Segment Start: RECORDS FOR THIS EXERCISE
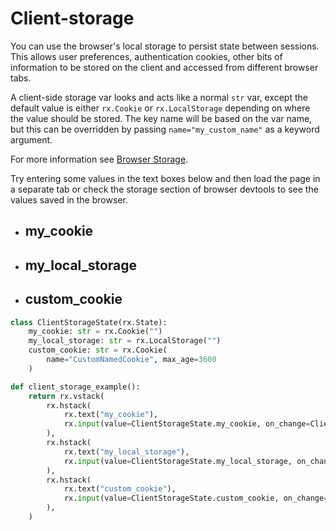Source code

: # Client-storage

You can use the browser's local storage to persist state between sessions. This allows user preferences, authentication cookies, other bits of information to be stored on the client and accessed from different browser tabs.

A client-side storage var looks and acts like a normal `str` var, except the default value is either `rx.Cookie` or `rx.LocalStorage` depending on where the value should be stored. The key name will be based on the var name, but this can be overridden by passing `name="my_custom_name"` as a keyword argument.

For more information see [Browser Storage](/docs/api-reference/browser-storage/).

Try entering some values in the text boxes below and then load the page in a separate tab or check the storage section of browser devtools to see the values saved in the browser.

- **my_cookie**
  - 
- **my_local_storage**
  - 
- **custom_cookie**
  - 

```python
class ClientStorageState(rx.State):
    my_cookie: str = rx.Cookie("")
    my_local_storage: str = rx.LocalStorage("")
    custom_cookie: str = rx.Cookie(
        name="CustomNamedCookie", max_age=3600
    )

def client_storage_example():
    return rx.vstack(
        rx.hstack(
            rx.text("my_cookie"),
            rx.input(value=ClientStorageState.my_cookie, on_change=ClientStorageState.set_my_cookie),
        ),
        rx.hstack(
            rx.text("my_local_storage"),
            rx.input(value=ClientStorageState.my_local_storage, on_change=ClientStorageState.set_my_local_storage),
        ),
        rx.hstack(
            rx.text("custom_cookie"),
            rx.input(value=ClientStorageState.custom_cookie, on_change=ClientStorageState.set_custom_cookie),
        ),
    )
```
Segment End: RECORDS FOR THIS EXERCISE
**TASK ITEM:**
The finished answer is an exact repetition of the listing, with every picture removed.

**EXERCISE OUTPUT:**
Source code

: # Client-storage

You can use the browser's local storage to persist state between sessions. This allows user preferences, authentication cookies, other bits of information to be stored on the client and accessed from different browser tabs.

A client-side storage var looks and acts like a normal `str` var, except the default value is either `rx.Cookie` or `rx.LocalStorage` depending on where the value should be stored. The key name will be based on the var name, but this can be overridden by passing `name="my_custom_name"` as a keyword argument.

For more information see [Browser Storage](/docs/api-reference/browser-storage/).

Try entering some values in the text boxes below and then load the page in a separate tab or check the storage section of browser devtools to see the values saved in the browser.

- **my_cookie**
  - 
- **my_local_storage**
  - 
- **custom_cookie**
  - 

```python
class ClientStorageState(rx.State):
    my_cookie: str = rx.Cookie("")
    my_local_storage: str = rx.LocalStorage("")
    custom_cookie: str = rx.Cookie(
        name="CustomNamedCookie", max_age=3600
    )

def client_storage_example():
    return rx.vstack(
        rx.hstack(
            rx.text("my_cookie"),
            rx.input(value=ClientStorageState.my_cookie, on_change=ClientStorageState.set_my_cookie),
        ),
        rx.hstack(
            rx.text("my_local_storage"),
            rx.input(value=ClientStorageState.my_local_storage, on_change=ClientStorageState.set_my_local_storage),
        ),
        rx.hstack(
            rx.text("custom_cookie"),
            rx.input(value=ClientStorageState.custom_cookie, on_change=ClientStorageState.set_custom_cookie),
        ),
    )
```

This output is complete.